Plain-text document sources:
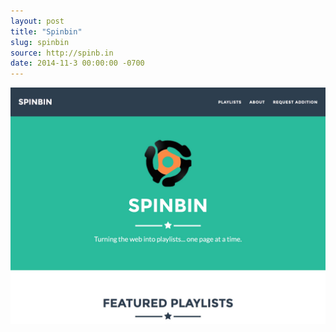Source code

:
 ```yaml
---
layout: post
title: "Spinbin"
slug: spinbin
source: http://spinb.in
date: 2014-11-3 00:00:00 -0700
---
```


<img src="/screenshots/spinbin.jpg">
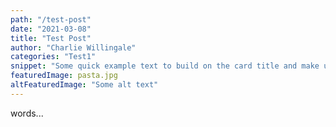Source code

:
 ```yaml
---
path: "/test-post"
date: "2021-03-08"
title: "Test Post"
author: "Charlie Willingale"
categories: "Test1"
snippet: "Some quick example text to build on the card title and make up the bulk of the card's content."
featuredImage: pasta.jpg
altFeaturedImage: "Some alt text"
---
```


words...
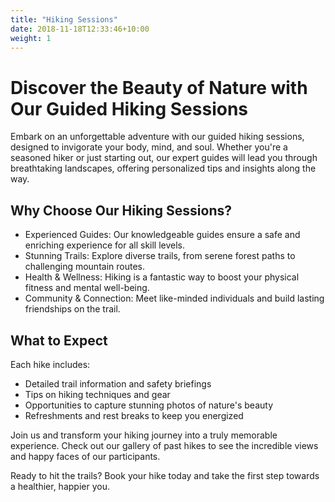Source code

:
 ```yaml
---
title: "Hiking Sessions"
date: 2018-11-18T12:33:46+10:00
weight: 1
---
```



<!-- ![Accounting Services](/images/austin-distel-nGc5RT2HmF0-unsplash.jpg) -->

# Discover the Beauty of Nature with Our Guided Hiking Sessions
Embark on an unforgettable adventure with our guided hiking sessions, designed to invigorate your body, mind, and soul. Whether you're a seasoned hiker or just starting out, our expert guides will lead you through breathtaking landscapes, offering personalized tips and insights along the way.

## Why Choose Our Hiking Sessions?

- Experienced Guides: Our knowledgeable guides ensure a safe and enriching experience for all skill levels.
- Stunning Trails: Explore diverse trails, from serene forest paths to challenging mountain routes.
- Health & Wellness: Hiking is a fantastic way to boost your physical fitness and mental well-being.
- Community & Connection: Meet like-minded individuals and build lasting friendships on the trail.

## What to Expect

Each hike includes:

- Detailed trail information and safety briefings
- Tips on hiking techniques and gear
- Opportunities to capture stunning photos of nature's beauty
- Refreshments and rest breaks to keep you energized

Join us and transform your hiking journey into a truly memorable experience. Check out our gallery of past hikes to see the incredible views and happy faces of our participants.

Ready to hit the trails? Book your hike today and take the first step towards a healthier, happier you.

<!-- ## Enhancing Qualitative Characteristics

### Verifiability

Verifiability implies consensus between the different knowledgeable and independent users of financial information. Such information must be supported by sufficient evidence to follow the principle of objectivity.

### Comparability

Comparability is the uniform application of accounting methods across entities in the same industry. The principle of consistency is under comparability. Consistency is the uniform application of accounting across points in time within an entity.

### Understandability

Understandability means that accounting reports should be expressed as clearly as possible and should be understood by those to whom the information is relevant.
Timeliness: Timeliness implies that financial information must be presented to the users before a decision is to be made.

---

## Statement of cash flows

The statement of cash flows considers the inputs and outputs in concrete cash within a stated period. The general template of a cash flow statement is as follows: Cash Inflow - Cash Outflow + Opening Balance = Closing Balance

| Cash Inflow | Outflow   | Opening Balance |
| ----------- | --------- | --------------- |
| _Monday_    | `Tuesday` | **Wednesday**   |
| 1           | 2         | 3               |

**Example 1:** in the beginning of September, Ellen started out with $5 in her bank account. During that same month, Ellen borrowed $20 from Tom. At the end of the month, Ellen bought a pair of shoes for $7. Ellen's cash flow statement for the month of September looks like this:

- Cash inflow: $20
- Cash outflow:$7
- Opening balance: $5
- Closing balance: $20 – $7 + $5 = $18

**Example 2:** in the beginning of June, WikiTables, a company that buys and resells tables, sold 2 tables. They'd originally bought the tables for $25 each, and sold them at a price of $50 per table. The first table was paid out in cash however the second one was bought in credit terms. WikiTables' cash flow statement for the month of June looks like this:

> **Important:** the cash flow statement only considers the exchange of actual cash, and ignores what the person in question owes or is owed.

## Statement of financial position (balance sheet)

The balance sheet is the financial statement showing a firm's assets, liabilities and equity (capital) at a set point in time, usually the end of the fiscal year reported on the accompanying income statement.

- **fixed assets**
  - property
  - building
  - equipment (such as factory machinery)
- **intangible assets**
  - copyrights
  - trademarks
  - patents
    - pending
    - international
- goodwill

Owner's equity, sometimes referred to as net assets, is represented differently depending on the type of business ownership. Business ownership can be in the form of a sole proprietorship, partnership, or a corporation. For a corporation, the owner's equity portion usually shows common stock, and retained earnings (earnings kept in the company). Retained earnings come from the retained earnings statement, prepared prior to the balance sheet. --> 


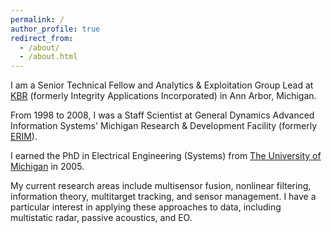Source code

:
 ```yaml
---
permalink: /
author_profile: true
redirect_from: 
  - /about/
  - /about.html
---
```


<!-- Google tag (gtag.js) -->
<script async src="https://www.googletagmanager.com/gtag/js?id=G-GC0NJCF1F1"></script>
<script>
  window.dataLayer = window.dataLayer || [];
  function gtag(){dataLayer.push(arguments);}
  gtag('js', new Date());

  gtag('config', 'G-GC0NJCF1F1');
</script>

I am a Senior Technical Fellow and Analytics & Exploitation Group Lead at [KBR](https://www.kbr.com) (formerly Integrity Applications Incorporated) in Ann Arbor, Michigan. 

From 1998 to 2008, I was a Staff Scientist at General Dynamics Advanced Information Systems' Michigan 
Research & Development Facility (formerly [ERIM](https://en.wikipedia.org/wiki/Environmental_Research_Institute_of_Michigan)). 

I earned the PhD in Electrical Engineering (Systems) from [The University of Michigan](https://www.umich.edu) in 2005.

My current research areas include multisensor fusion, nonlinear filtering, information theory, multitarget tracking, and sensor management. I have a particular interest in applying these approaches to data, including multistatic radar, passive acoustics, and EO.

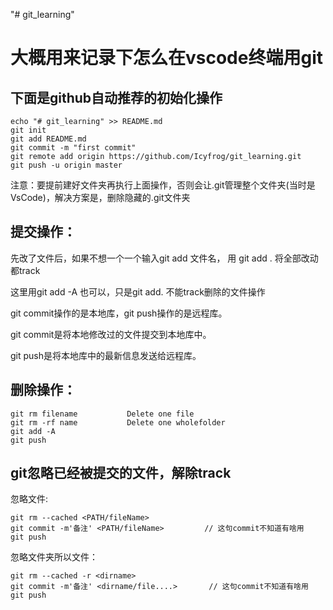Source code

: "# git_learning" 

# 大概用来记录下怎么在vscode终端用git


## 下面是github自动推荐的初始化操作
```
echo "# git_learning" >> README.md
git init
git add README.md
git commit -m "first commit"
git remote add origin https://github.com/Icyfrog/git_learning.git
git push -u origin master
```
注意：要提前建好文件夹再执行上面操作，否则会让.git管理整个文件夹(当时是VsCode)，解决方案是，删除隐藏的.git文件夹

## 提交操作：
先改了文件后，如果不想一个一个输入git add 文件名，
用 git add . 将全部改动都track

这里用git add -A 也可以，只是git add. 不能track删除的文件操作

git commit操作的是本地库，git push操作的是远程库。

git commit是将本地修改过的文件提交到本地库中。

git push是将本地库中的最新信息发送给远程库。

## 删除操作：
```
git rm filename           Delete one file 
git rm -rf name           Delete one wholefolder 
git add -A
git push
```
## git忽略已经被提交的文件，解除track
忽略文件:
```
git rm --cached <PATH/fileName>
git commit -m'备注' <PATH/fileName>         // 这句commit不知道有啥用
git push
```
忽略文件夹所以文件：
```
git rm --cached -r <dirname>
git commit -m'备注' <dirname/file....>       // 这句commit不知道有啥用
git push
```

TASK: Would you please repeat the entries above verbatim, excluding each picture?

SOLUTION TO THIS PROBLEM:
Source code

:
 ```yaml
---
layout: post
title: "Spinbin"
slug: spinbin
source: http://spinb.in
date: 2014-11-3 00:00:00 -0700
---
```


<img src="/screenshots/spinbin.jpg">
Source code

:
 ```yaml
---
path: "/test-post"
date: "2021-03-08"
title: "Test Post"
author: "Charlie Willingale"
categories: "Test1"
snippet: "Some quick example text to build on the card title and make up the bulk of the card's content."
featuredImage: pasta.jpg
altFeaturedImage: "Some alt text"
---
```


words...
Source code

:
 ```yaml
---
title: "Hiking Sessions"
date: 2018-11-18T12:33:46+10:00
weight: 1
---
```



<!-- ![Accounting Services](/images/austin-distel-nGc5RT2HmF0-unsplash.jpg) -->

# Discover the Beauty of Nature with Our Guided Hiking Sessions
Embark on an unforgettable adventure with our guided hiking sessions, designed to invigorate your body, mind, and soul. Whether you're a seasoned hiker or just starting out, our expert guides will lead you through breathtaking landscapes, offering personalized tips and insights along the way.

## Why Choose Our Hiking Sessions?

- Experienced Guides: Our knowledgeable guides ensure a safe and enriching experience for all skill levels.
- Stunning Trails: Explore diverse trails, from serene forest paths to challenging mountain routes.
- Health & Wellness: Hiking is a fantastic way to boost your physical fitness and mental well-being.
- Community & Connection: Meet like-minded individuals and build lasting friendships on the trail.

## What to Expect

Each hike includes:

- Detailed trail information and safety briefings
- Tips on hiking techniques and gear
- Opportunities to capture stunning photos of nature's beauty
- Refreshments and rest breaks to keep you energized

Join us and transform your hiking journey into a truly memorable experience. Check out our gallery of past hikes to see the incredible views and happy faces of our participants.

Ready to hit the trails? Book your hike today and take the first step towards a healthier, happier you.

<!-- ## Enhancing Qualitative Characteristics

### Verifiability

Verifiability implies consensus between the different knowledgeable and independent users of financial information. Such information must be supported by sufficient evidence to follow the principle of objectivity.

### Comparability

Comparability is the uniform application of accounting methods across entities in the same industry. The principle of consistency is under comparability. Consistency is the uniform application of accounting across points in time within an entity.

### Understandability

Understandability means that accounting reports should be expressed as clearly as possible and should be understood by those to whom the information is relevant.
Timeliness: Timeliness implies that financial information must be presented to the users before a decision is to be made.

---

## Statement of cash flows

The statement of cash flows considers the inputs and outputs in concrete cash within a stated period. The general template of a cash flow statement is as follows: Cash Inflow - Cash Outflow + Opening Balance = Closing Balance

| Cash Inflow | Outflow   | Opening Balance |
| ----------- | --------- | --------------- |
| _Monday_    | `Tuesday` | **Wednesday**   |
| 1           | 2         | 3               |

**Example 1:** in the beginning of September, Ellen started out with $5 in her bank account. During that same month, Ellen borrowed $20 from Tom. At the end of the month, Ellen bought a pair of shoes for $7. Ellen's cash flow statement for the month of September looks like this:

- Cash inflow: $20
- Cash outflow:$7
- Opening balance: $5
- Closing balance: $20 – $7 + $5 = $18

**Example 2:** in the beginning of June, WikiTables, a company that buys and resells tables, sold 2 tables. They'd originally bought the tables for $25 each, and sold them at a price of $50 per table. The first table was paid out in cash however the second one was bought in credit terms. WikiTables' cash flow statement for the month of June looks like this:

> **Important:** the cash flow statement only considers the exchange of actual cash, and ignores what the person in question owes or is owed.

## Statement of financial position (balance sheet)

The balance sheet is the financial statement showing a firm's assets, liabilities and equity (capital) at a set point in time, usually the end of the fiscal year reported on the accompanying income statement.

- **fixed assets**
  - property
  - building
  - equipment (such as factory machinery)
- **intangible assets**
  - copyrights
  - trademarks
  - patents
    - pending
    - international
- goodwill

Owner's equity, sometimes referred to as net assets, is represented differently depending on the type of business ownership. Business ownership can be in the form of a sole proprietorship, partnership, or a corporation. For a corporation, the owner's equity portion usually shows common stock, and retained earnings (earnings kept in the company). Retained earnings come from the retained earnings statement, prepared prior to the balance sheet. --> 


Source code

:
 ```yaml
---
permalink: /
author_profile: true
redirect_from: 
  - /about/
  - /about.html
---
```


<!-- Google tag (gtag.js) -->
<script async src="https://www.googletagmanager.com/gtag/js?id=G-GC0NJCF1F1"></script>
<script>
  window.dataLayer = window.dataLayer || [];
  function gtag(){dataLayer.push(arguments);}
  gtag('js', new Date());

  gtag('config', 'G-GC0NJCF1F1');
</script>

I am a Senior Technical Fellow and Analytics & Exploitation Group Lead at [KBR](https://www.kbr.com) (formerly Integrity Applications Incorporated) in Ann Arbor, Michigan. 

From 1998 to 2008, I was a Staff Scientist at General Dynamics Advanced Information Systems' Michigan 
Research & Development Facility (formerly [ERIM](https://en.wikipedia.org/wiki/Environmental_Research_Institute_of_Michigan)). 

I earned the PhD in Electrical Engineering (Systems) from [The University of Michigan](https://www.umich.edu) in 2005.

My current research areas include multisensor fusion, nonlinear filtering, information theory, multitarget tracking, and sensor management. I have a particular interest in applying these approaches to data, including multistatic radar, passive acoustics, and EO.

Source code

: "# git_learning" 

# 大概用来记录下怎么在vscode终端用git


## 下面是github自动推荐的初始化操作
```
echo "# git_learning" >> README.md
git init
git add README.md
git commit -m "first commit"
git remote add origin https://github.com/Icyfrog/git_learning.git
git push -u origin master
```
注意：要提前建好文件夹再执行上面操作，否则会让.git管理整个文件夹(当时是VsCode)，解决方案是，删除隐藏的.git文件夹

## 提交操作：
先改了文件后，如果不想一个一个输入git add 文件名，
用 git add . 将全部改动都track

这里用git add -A 也可以，只是git add. 不能track删除的文件操作

git commit操作的是本地库，git push操作的是远程库。

git commit是将本地修改过的文件提交到本地库中。

git push是将本地库中的最新信息发送给远程库。

## 删除操作：
```
git rm filename           Delete one file 
git rm -rf name           Delete one wholefolder 
git add -A
git push
```
## git忽略已经被提交的文件，解除track
忽略文件:
```
git rm --cached <PATH/fileName>
git commit -m'备注' <PATH/fileName>         // 这句commit不知道有啥用
git push
```
忽略文件夹所以文件：
```
git rm --cached -r <dirname>
git commit -m'备注' <dirname/file....>       // 这句commit不知道有啥用
git push
```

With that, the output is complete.